**Work item**
What do the lines from the one containing "Sovellus toimii lokaalisesti" through the end of the listing below say? Restate them word for word and give nothing else.

**Record set**
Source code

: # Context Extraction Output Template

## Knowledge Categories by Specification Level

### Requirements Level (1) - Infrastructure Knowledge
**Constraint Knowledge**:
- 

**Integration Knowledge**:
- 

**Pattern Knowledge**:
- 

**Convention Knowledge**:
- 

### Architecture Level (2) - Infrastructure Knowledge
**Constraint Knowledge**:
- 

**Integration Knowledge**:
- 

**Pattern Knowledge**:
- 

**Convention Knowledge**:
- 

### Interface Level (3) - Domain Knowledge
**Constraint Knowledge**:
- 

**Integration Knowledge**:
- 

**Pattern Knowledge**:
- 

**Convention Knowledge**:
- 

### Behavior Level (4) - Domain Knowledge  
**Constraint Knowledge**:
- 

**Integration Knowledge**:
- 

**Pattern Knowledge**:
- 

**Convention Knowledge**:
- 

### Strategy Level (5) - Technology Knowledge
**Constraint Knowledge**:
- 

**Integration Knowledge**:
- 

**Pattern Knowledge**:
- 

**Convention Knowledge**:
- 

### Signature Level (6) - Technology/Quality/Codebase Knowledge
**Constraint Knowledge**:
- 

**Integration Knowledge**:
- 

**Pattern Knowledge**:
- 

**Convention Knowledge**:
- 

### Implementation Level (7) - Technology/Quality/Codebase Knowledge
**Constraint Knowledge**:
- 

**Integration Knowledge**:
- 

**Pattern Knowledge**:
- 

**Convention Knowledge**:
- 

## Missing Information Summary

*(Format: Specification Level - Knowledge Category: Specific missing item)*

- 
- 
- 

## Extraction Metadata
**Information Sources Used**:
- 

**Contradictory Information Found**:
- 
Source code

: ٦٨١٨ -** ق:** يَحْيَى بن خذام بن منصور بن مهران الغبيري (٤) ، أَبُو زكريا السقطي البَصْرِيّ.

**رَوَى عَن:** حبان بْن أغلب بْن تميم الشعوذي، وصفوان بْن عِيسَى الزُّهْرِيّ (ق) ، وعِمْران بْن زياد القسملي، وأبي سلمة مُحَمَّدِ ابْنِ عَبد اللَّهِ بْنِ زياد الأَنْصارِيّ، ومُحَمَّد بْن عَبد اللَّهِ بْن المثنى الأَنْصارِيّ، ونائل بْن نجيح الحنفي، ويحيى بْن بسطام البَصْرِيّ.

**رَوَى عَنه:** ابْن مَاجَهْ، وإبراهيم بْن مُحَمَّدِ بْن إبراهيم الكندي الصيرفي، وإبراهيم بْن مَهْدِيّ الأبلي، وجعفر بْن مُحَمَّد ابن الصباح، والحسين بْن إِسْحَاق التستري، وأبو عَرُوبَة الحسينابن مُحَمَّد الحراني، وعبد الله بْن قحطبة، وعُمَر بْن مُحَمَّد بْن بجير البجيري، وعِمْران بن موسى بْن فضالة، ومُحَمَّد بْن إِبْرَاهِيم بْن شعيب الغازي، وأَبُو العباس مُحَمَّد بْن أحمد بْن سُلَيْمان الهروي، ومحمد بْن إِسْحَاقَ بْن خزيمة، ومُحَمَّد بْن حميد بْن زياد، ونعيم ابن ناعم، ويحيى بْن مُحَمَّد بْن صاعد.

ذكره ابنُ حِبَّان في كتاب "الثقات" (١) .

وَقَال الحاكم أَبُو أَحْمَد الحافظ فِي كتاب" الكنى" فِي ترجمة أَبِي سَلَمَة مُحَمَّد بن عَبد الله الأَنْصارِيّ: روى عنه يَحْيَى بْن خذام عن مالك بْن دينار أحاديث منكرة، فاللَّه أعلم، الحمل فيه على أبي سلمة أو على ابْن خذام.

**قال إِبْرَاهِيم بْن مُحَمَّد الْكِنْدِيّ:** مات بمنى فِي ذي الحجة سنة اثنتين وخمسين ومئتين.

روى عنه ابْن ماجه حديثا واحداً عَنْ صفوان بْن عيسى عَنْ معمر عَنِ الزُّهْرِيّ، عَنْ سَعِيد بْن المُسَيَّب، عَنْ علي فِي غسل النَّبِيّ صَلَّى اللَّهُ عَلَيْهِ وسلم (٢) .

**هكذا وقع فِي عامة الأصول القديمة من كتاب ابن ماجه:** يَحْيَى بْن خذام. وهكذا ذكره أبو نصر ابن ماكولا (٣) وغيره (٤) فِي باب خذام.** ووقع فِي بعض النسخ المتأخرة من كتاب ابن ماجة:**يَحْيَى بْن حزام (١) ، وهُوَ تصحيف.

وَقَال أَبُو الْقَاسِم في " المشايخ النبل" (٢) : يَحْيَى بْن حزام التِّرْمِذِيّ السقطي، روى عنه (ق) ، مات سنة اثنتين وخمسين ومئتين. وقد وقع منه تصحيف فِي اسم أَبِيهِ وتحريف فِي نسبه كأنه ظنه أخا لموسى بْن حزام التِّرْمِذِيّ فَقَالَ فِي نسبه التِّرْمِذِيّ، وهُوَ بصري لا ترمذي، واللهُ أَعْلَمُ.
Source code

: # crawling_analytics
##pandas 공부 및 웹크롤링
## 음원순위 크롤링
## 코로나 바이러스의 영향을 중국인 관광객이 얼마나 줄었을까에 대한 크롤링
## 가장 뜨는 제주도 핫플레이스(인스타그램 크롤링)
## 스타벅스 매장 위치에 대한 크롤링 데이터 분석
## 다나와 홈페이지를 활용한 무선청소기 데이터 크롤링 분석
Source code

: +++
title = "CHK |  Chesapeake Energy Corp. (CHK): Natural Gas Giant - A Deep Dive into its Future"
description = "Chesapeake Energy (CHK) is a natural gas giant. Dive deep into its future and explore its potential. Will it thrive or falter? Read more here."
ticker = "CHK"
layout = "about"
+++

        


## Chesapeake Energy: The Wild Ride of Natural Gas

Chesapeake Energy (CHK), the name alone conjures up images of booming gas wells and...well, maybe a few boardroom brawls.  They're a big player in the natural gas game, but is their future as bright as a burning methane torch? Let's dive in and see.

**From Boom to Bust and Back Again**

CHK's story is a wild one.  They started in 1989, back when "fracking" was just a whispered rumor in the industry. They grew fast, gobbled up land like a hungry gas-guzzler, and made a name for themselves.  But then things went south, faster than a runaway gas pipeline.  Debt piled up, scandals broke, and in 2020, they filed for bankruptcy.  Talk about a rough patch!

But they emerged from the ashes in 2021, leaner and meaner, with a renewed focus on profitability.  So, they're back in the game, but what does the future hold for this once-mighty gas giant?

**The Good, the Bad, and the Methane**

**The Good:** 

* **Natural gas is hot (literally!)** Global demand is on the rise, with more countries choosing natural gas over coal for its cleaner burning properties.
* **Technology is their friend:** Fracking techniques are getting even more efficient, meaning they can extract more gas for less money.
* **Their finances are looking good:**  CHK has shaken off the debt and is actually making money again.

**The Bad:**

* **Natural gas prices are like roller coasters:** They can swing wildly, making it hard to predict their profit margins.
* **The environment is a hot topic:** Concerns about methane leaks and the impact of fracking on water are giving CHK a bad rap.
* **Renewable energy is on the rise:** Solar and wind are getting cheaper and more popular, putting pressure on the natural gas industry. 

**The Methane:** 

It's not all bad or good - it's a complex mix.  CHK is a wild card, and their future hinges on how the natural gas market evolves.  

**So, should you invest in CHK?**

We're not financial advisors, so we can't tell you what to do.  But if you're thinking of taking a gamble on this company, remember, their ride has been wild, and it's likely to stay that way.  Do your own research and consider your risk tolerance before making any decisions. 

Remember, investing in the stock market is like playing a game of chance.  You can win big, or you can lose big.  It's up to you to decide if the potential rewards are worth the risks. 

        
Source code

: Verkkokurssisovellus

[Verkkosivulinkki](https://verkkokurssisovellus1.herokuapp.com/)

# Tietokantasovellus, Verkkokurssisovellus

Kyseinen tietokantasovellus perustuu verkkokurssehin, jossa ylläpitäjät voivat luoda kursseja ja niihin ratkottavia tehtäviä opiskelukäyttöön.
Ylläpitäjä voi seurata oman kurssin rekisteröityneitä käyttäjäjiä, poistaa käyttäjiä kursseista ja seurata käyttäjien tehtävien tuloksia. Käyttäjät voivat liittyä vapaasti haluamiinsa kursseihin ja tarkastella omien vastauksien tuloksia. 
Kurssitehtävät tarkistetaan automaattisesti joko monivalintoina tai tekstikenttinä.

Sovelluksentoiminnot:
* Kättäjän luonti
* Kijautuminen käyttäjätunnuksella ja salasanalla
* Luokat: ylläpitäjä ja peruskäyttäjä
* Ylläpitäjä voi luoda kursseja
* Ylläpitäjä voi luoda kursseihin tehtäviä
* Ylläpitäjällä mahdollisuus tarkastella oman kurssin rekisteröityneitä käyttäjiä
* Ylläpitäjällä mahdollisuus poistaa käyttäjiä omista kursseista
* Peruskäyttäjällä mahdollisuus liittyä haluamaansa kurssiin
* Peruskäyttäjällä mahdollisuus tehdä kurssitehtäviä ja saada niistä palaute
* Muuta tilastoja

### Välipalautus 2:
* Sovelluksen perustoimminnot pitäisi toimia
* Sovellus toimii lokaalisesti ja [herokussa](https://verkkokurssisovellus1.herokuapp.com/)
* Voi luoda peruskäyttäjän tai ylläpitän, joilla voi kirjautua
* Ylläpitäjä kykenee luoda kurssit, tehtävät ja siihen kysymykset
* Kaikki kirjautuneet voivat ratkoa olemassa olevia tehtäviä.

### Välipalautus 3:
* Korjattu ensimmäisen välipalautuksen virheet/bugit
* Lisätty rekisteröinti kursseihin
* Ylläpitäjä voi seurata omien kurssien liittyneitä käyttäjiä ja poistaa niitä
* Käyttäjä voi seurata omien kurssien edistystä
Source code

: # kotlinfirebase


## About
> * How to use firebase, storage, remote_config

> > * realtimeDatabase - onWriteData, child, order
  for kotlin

**Solution for this exercise**
* Sovellus toimii lokaalisesti ja [herokussa](https://verkkokurssisovellus1.herokuapp.com/)
* Voi luoda peruskäyttäjän tai ylläpitän, joilla voi kirjautua
* Ylläpitäjä kykenee luoda kurssit, tehtävät ja siihen kysymykset
* Kaikki kirjautuneet voivat ratkoa olemassa olevia tehtäviä.

### Välipalautus 3:
* Korjattu ensimmäisen välipalautuksen virheet/bugit
* Lisätty rekisteröinti kursseihin
* Ylläpitäjä voi seurata omien kurssien liittyneitä käyttäjiä ja poistaa niitä
* Käyttäjä voi seurata omien kurssien edistystä
Source code

: # kotlinfirebase


## About
> * How to use firebase, storage, remote_config

> > * realtimeDatabase - onWriteData, child, order
  for kotlin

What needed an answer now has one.